FRAMINGHAM, 22 FEBRUARY 2011 - Here's the scenario: Your IT team writes a web service, and part of its WSDL interface includes a hash algorithm the team came up with on their own. You publish the API and your business partners use your clever little hash in integrating with across cloud services. Years later, you get a letter from a lawyer from a town in Texas you've never heard of, claiming you've infringed on a patent you never heard of. Your team scrambles to replace that hash algorithm, but that means a change to your API and some of your business partners resist making the change. It doesn't matter though: the infringement has already occurred, and you're going to pay somebody quite a bit of money even if you can prove your innocence.
This is going to be difficult, because you're in the domain of patent trolls, legal firms that specialize in very tight arguments and skillful identification of their prey.
Before I go any further, this disclaimer: I am not a lawyer, I don't even play one on TV. This article must not be construed as legal advice, and you need to consult with your attorneys before taking action on the issues raised here. Yes, my lawyer made me write this.
All too often, the Patent and Trademark Office grants patents that are overly broad and seem to ignore much of prior art. I used to work for a software company that had been issued a patent that could have covered most of distributed computing.

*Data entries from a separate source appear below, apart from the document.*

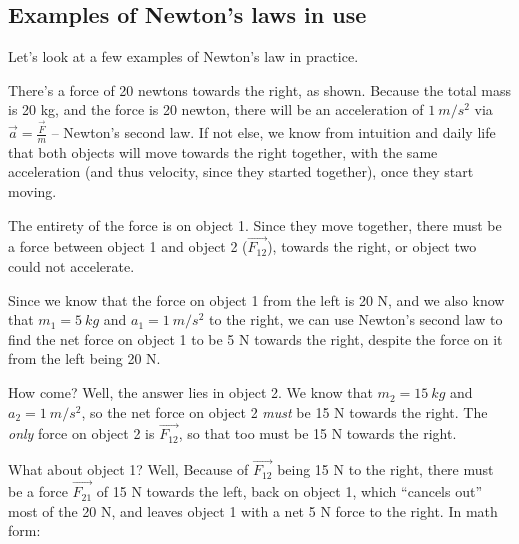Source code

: \subsection{Examples of Newton's laws in use}

Let's look at a few examples of Newton's law in practice.

\begin{figure}[H]
     \centering
{}
\end{figure}



There's a force of 20 newtons towards the right, as shown. Because the total mass is 20 kg, and the force is 20 newton, there will be an acceleration of $\SI{1}{m/s^2}$ via $\displaystyle \vec{a} = \frac{\vec{F}}{m}$ -- Newton's second law. If not else, we know from intuition and daily life that both objects will move towards the right together, with the same acceleration (and thus velocity, since they started together), once they start moving.

The entirety of the force is on object 1. Since they move together, there must be a force between object 1 and object 2 ($\vec{F_{12}}$), towards the right, or object two could not accelerate.

Since we know that the force on object 1 from the left is 20 N, and we also know that $m_1 = \SI{5}{kg}$ and $a_1 = \SI{1}{m/s^2}$ to the right, we can use Newton's second law to find the net force on object 1 to be 5 N towards the right, despite the force on it from the left being 20 N.

How come? Well, the answer lies in object 2. We know that $m_2 = \SI{15}{kg}$ and $a_2 = \SI{1}{m/s^2}$, so the net force on object 2 \emph{must} be 15 N towards the right. The \emph{only} force on object 2 is $\vec{F_{12}}$, so that too must be 15 N towards the right.

What about object 1? Well, Because of $\vec{F_{12}}$ being 15 N to the right, there must be a force $\vec{F_{21}}$ of 15 N towards the left, back on object 1, which ``cancels out'' most of the 20 N, and leaves object 1 with a net 5 N force to the right. In math form:

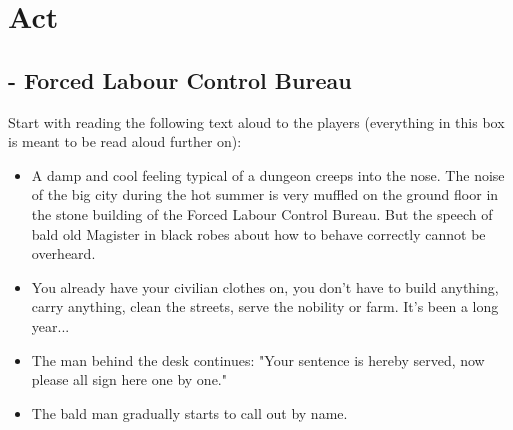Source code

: \documentclass[10pt,onecolumn,twoside,openany,bg=full,layout=true]{dndbook}
\begin{document}
\setcounter{act_num}{1}

\section{Act }\label{sec:act-\roman{act_num}}
\addtocounter{act_num}{1}

\setcounter{subact_num}{1}
\subsection{ - Forced Labour Control Bureau}\label{subsec:\arabic{subact_num}-forced-labour-control-bureau}
\addtocounter{subact_num}{1}

Start with reading the following text aloud to the players (everything in this box is meant to be read aloud further on):
\begin{DndReadAloud}
\begin{itemize}
\item A damp and cool feeling typical of a dungeon creeps into the nose.
The noise of the big city during the hot summer is very muffled on the ground floor in the stone building of the Forced Labour Control Bureau.
But the speech of bald old Magister in black robes about how to behave correctly cannot be overheard.
\item You already have your civilian clothes on, you don't have to build anything, carry anything, clean the streets,
serve the nobility or farm.
It's been a long year...
\item The man behind the desk continues:
"Your sentence is hereby served, now please all sign here one by one."
\item The bald man gradually starts to call out by name.
\end{itemize}
\end{DndReadAloud}
\end{document}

Recently, I came across a single patent that seemed to cover all the most interesting parts of CRM and ecommerce. The fact that much of what the patent claimed as a new innovation had been bundled in Windows 95 didn't seem to bother the PTO's patent examiner. Yet this patent is now being used to shake down ecommerce companies all across the U.S. The fact that none of them knew about this patent when they built their ecommerce systems doesn't matter: the royalties and the damages probably will be paid. Even if the alleged infringers win their cases, at $500 an hour the lawyers and expert witnesses get expensive.
That's why large software companies are patent mills. On any given Tuesday, both Microsoft and IBM are probably issued a dozen patents. These patents aren't used as much to protect their innovation as they are to ward off patent trolls — first with patents that may contradict what the trolls have, and second with a mountain of IP that will be used as cross-licensing fodder during the settlement negotiations.